> _Description of the task_: Start at the top of the records and, please, print each line exactly through the line that contains "- **Magnitude &", leaving out all pictures.

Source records
□ □ □ □

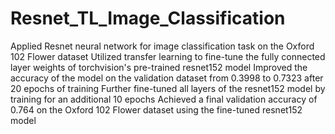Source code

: # Resnet_TL_Image_Classification
Applied Resnet neural network for image classification task on the Oxford 102 Flower dataset
Utilized transfer learning to fine-tune the fully connected layer weights of torchvision's pre-trained resnet152 model
Improved the accuracy of the model on the validation dataset from 0.3998 to 0.7323 after 20 epochs of training
Further fine-tuned all layers of the resnet152 model by training for an additional 10 epochs
Achieved a final validation accuracy of 0.764 on the Oxford 102 Flower dataset using the fine-tuned resnet152 model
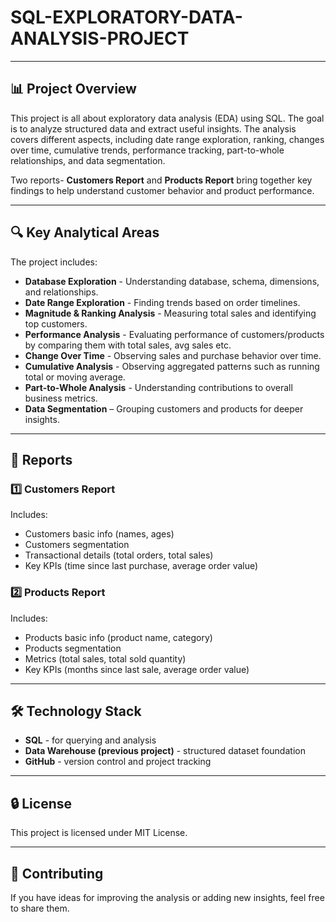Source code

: # SQL-EXPLORATORY-DATA-ANALYSIS-PROJECT

---

## 📊 Project Overview
This project is all about exploratory data analysis (EDA) using SQL. The goal is to analyze structured data and extract useful insights. The analysis covers different aspects, including date range exploration, ranking, changes over time, cumulative trends, performance tracking, part-to-whole relationships, and data segmentation.

Two reports- **Customers Report** and **Products Report** bring together key findings to help understand customer behavior and product performance.

---

## 🔍 Key Analytical Areas
The project includes:
- **Database Exploration** - Understanding database, schema, dimensions, and relationships.
- **Date Range Exploration** - Finding trends based on order timelines.
- **Magnitude & Ranking Analysis** - Measuring total sales and identifying top customers.
- **Performance Analysis** - Evaluating performance of customers/products by comparing them with total sales, avg sales etc.
- **Change Over Time** - Observing sales and purchase behavior over time.
- **Cumulative Analysis** - Observing aggregated patterns such as running total or moving average.
- **Part-to-Whole Analysis** - Understanding contributions to overall business metrics.
- **Data Segmentation** – Grouping customers and products for deeper insights.

---
  
## 📜 Reports
### 1️⃣ Customers Report
Includes:
- Customers basic info (names, ages)
- Customers segmentation
- Transactional details (total orders, total sales)
- Key KPIs (time since last purchase, average order value)
  
### 2️⃣ Products Report
Includes:
- Products basic info (product name, category)
- Products segmentation
- Metrics (total sales, total sold quantity)
- Key KPIs (months since last sale, average order value)

---
  
## 🛠️ Technology Stack
- **SQL** - for querying and analysis
- **Data Warehouse (previous project)** - structured dataset foundation
- **GitHub** - version control and project tracking

---

## 🔒 License
This project is licensed under MIT License.

---

## 🤝 Contributing
If you have ideas for improving the analysis or adding new insights, feel free to share them.

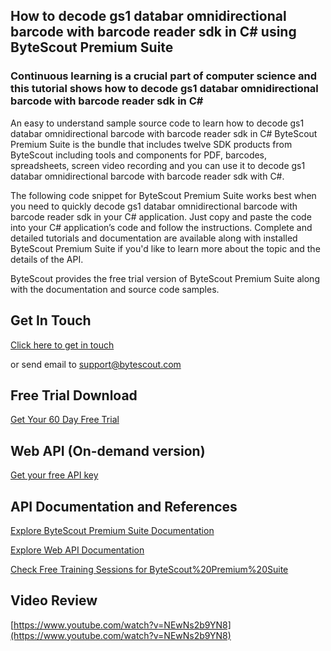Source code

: ## How to decode gs1 databar omnidirectional barcode with barcode reader sdk in C# using ByteScout Premium Suite

### Continuous learning is a crucial part of computer science and this tutorial shows how to decode gs1 databar omnidirectional barcode with barcode reader sdk in C#

An easy to understand sample source code to learn how to decode gs1 databar omnidirectional barcode with barcode reader sdk in C# ByteScout Premium Suite is the bundle that includes twelve SDK products from ByteScout including tools and components for PDF, barcodes, spreadsheets, screen video recording and you can use it to decode gs1 databar omnidirectional barcode with barcode reader sdk with C#.

The following code snippet for ByteScout Premium Suite works best when you need to quickly decode gs1 databar omnidirectional barcode with barcode reader sdk in your C# application. Just copy and paste the code into your C# application’s code and follow the instructions. Complete and detailed tutorials and documentation are available along with installed ByteScout Premium Suite if you'd like to learn more about the topic and the details of the API.

ByteScout provides the free trial version of ByteScout Premium Suite along with the documentation and source code samples.

## Get In Touch

[Click here to get in touch](https://bytescout.zendesk.com/hc/en-us/requests/new?subject=ByteScout%20Premium%20Suite%20Question)

or send email to [support@bytescout.com](mailto:support@bytescout.com?subject=ByteScout%20Premium%20Suite%20Question) 

## Free Trial Download

[Get Your 60 Day Free Trial](https://bytescout.com/download/web-installer?utm_source=github-readme)

## Web API (On-demand version)

[Get your free API key](https://pdf.co/documentation/api?utm_source=github-readme)

## API Documentation and References

[Explore ByteScout Premium Suite Documentation](https://bytescout.com/documentation/index.html?utm_source=github-readme)

[Explore Web API Documentation](https://pdf.co/documentation/api?utm_source=github-readme)

[Check Free Training Sessions for ByteScout%20Premium%20Suite](https://academy.bytescout.com/)

## Video Review

[https://www.youtube.com/watch?v=NEwNs2b9YN8](https://www.youtube.com/watch?v=NEwNs2b9YN8)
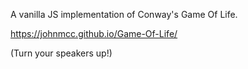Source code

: A vanilla JS implementation of Conway's Game Of Life.

https://johnmcc.github.io/Game-Of-Life/

(Turn your speakers up!)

□ □ □ □

> _The answer_:
Source code

: # Resnet_TL_Image_Classification
Applied Resnet neural network for image classification task on the Oxford 102 Flower dataset
Utilized transfer learning to fine-tune the fully connected layer weights of torchvision's pre-trained resnet152 model
Improved the accuracy of the model on the validation dataset from 0.3998 to 0.7323 after 20 epochs of training
Further fine-tuned all layers of the resnet152 model by training for an additional 10 epochs
Achieved a final validation accuracy of 0.764 on the Oxford 102 Flower dataset using the fine-tuned resnet152 model
Source code

: # SQL-EXPLORATORY-DATA-ANALYSIS-PROJECT

---

## 📊 Project Overview
This project is all about exploratory data analysis (EDA) using SQL. The goal is to analyze structured data and extract useful insights. The analysis covers different aspects, including date range exploration, ranking, changes over time, cumulative trends, performance tracking, part-to-whole relationships, and data segmentation.

Two reports- **Customers Report** and **Products Report** bring together key findings to help understand customer behavior and product performance.

---

## 🔍 Key Analytical Areas
The project includes:
- **Database Exploration** - Understanding database, schema, dimensions, and relationships.
- **Date Range Exploration** - Finding trends based on order timelines.
- **Magnitude & Ranking Analysis** - Measuring total sales and identifying top customers.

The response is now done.